- LISTED RECORDS

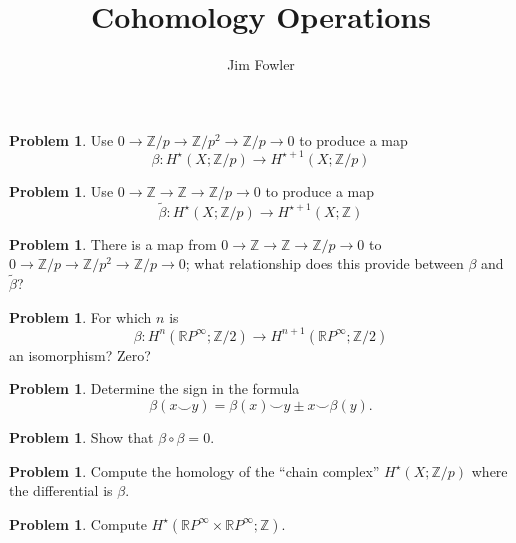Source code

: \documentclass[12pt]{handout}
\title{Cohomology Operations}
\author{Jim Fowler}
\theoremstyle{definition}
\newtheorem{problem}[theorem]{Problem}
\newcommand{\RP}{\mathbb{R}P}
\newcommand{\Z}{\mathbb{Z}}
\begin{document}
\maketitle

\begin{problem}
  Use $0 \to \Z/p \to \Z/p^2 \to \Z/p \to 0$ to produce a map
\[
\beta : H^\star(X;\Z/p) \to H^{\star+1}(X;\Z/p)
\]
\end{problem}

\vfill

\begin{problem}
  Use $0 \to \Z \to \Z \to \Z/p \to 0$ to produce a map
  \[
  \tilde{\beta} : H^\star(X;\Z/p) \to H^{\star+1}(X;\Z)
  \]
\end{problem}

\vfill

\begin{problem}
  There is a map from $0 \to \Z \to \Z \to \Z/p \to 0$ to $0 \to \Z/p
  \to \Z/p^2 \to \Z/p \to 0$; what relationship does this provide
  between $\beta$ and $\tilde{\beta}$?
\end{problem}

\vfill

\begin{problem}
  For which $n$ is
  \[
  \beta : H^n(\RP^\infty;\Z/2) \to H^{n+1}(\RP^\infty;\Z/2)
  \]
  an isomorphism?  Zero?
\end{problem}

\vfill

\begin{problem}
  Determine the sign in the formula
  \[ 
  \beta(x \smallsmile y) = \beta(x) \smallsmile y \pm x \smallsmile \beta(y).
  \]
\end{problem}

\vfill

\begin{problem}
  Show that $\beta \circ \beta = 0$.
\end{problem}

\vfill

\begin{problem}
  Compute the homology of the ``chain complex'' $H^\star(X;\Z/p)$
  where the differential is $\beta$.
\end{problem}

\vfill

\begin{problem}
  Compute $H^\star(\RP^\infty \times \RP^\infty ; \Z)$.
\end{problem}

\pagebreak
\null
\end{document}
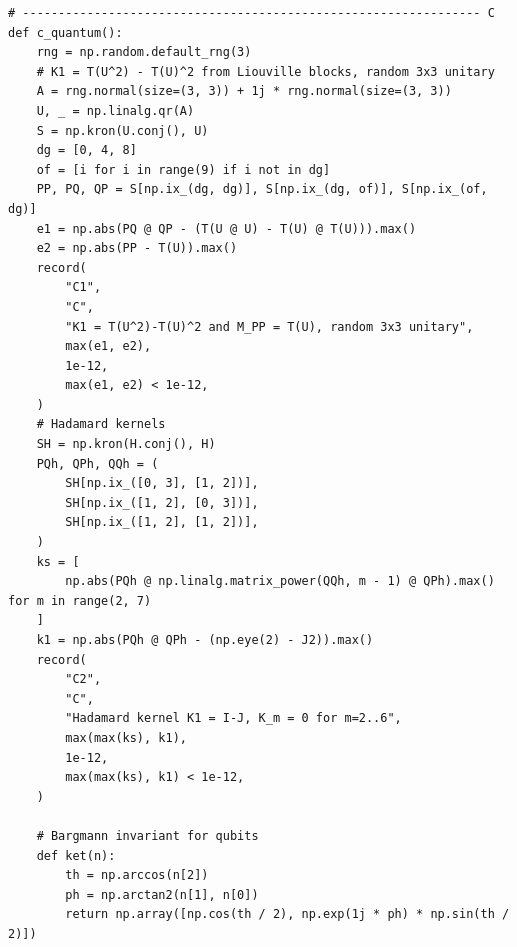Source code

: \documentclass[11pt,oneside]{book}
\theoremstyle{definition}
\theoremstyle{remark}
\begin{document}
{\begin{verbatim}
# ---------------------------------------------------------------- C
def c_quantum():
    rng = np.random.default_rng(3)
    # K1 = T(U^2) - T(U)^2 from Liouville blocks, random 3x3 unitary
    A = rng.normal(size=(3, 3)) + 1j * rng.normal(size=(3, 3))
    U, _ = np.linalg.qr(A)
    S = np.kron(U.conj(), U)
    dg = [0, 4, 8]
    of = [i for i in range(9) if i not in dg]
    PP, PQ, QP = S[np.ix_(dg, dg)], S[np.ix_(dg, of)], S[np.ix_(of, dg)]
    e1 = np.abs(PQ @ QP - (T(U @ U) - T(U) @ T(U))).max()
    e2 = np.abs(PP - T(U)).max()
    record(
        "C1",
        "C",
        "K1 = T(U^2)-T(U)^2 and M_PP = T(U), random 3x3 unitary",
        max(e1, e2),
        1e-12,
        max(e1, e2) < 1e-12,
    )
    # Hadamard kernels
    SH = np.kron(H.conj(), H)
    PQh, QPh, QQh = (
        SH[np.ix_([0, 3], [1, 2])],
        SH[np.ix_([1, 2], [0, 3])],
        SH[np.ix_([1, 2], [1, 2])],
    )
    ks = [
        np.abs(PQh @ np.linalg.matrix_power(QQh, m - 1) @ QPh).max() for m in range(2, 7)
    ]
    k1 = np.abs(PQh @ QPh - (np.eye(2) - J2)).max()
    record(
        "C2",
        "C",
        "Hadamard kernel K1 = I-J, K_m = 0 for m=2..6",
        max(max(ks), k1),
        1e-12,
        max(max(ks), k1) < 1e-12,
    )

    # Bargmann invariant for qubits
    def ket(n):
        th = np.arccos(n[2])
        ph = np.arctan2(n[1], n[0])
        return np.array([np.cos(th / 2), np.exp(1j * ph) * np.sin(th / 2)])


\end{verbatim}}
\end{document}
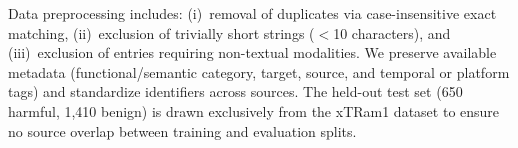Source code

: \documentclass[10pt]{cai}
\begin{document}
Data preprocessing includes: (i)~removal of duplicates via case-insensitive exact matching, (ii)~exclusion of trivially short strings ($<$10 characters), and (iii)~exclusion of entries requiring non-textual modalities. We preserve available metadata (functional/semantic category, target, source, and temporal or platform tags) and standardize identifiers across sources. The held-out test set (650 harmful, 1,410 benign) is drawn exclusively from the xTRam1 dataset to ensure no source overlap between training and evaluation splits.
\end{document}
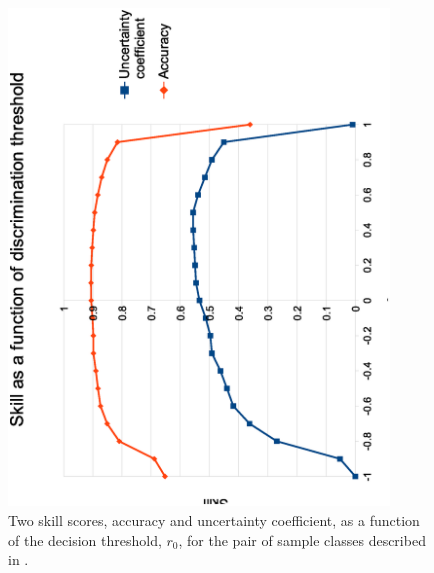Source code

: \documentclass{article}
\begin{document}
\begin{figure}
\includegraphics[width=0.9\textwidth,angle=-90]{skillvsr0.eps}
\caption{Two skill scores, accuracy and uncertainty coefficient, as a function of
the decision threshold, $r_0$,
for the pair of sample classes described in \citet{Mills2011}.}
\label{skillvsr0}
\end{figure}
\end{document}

- TASK
In your copy of the records, include no pictures; repeat everything else exactly.

- SOLUTION BELOW
Source code

: \documentclass[12pt]{handout}
\title{Cohomology Operations}
\author{Jim Fowler}
\theoremstyle{definition}
\newtheorem{problem}[theorem]{Problem}
\newcommand{\RP}{\mathbb{R}P}
\newcommand{\Z}{\mathbb{Z}}
\begin{document}
\maketitle

\begin{problem}
  Use $0 \to \Z/p \to \Z/p^2 \to \Z/p \to 0$ to produce a map
\[
\beta : H^\star(X;\Z/p) \to H^{\star+1}(X;\Z/p)
\]
\end{problem}

\vfill

\begin{problem}
  Use $0 \to \Z \to \Z \to \Z/p \to 0$ to produce a map
  \[
  \tilde{\beta} : H^\star(X;\Z/p) \to H^{\star+1}(X;\Z)
  \]
\end{problem}

\vfill

\begin{problem}
  There is a map from $0 \to \Z \to \Z \to \Z/p \to 0$ to $0 \to \Z/p
  \to \Z/p^2 \to \Z/p \to 0$; what relationship does this provide
  between $\beta$ and $\tilde{\beta}$?
\end{problem}

\vfill

\begin{problem}
  For which $n$ is
  \[
  \beta : H^n(\RP^\infty;\Z/2) \to H^{n+1}(\RP^\infty;\Z/2)
  \]
  an isomorphism?  Zero?
\end{problem}

\vfill

\begin{problem}
  Determine the sign in the formula
  \[ 
  \beta(x \smallsmile y) = \beta(x) \smallsmile y \pm x \smallsmile \beta(y).
  \]
\end{problem}

\vfill

\begin{problem}
  Show that $\beta \circ \beta = 0$.
\end{problem}

\vfill

\begin{problem}
  Compute the homology of the ``chain complex'' $H^\star(X;\Z/p)$
  where the differential is $\beta$.
\end{problem}

\vfill

\begin{problem}
  Compute $H^\star(\RP^\infty \times \RP^\infty ; \Z)$.
\end{problem}

\pagebreak
\null
\end{document}
Source code

: \documentclass[11pt,oneside]{book}
\theoremstyle{definition}
\theoremstyle{remark}
\begin{document}
{\begin{verbatim}
# ---------------------------------------------------------------- C
def c_quantum():
    rng = np.random.default_rng(3)
    # K1 = T(U^2) - T(U)^2 from Liouville blocks, random 3x3 unitary
    A = rng.normal(size=(3, 3)) + 1j * rng.normal(size=(3, 3))
    U, _ = np.linalg.qr(A)
    S = np.kron(U.conj(), U)
    dg = [0, 4, 8]
    of = [i for i in range(9) if i not in dg]
    PP, PQ, QP = S[np.ix_(dg, dg)], S[np.ix_(dg, of)], S[np.ix_(of, dg)]
    e1 = np.abs(PQ @ QP - (T(U @ U) - T(U) @ T(U))).max()
    e2 = np.abs(PP - T(U)).max()
    record(
        "C1",
        "C",
        "K1 = T(U^2)-T(U)^2 and M_PP = T(U), random 3x3 unitary",
        max(e1, e2),
        1e-12,
        max(e1, e2) < 1e-12,
    )
    # Hadamard kernels
    SH = np.kron(H.conj(), H)
    PQh, QPh, QQh = (
        SH[np.ix_([0, 3], [1, 2])],
        SH[np.ix_([1, 2], [0, 3])],
        SH[np.ix_([1, 2], [1, 2])],
    )
    ks = [
        np.abs(PQh @ np.linalg.matrix_power(QQh, m - 1) @ QPh).max() for m in range(2, 7)
    ]
    k1 = np.abs(PQh @ QPh - (np.eye(2) - J2)).max()
    record(
        "C2",
        "C",
        "Hadamard kernel K1 = I-J, K_m = 0 for m=2..6",
        max(max(ks), k1),
        1e-12,
        max(max(ks), k1) < 1e-12,
    )

    # Bargmann invariant for qubits
    def ket(n):
        th = np.arccos(n[2])
        ph = np.arctan2(n[1], n[0])
        return np.array([np.cos(th / 2), np.exp(1j * ph) * np.sin(th / 2)])


\end{verbatim}}
\end{document}
Source code

: \documentclass[10pt]{cai}
\begin{document}
Data preprocessing includes: (i)~removal of duplicates via case-insensitive exact matching, (ii)~exclusion of trivially short strings ($<$10 characters), and (iii)~exclusion of entries requiring non-textual modalities. We preserve available metadata (functional/semantic category, target, source, and temporal or platform tags) and standardize identifiers across sources. The held-out test set (650 harmful, 1,410 benign) is drawn exclusively from the xTRam1 dataset to ensure no source overlap between training and evaluation splits.
\end{document}
Source code

: \documentclass{article}
\begin{document}
\begin{figure}
\includegraphics[width=0.9\textwidth,angle=-90]{skillvsr0.eps}
\caption{Two skill scores, accuracy and uncertainty coefficient, as a function of
the decision threshold, $r_0$,
for the pair of sample classes described in \citet{Mills2011}.}
\label{skillvsr0}
\end{figure}
\end{document}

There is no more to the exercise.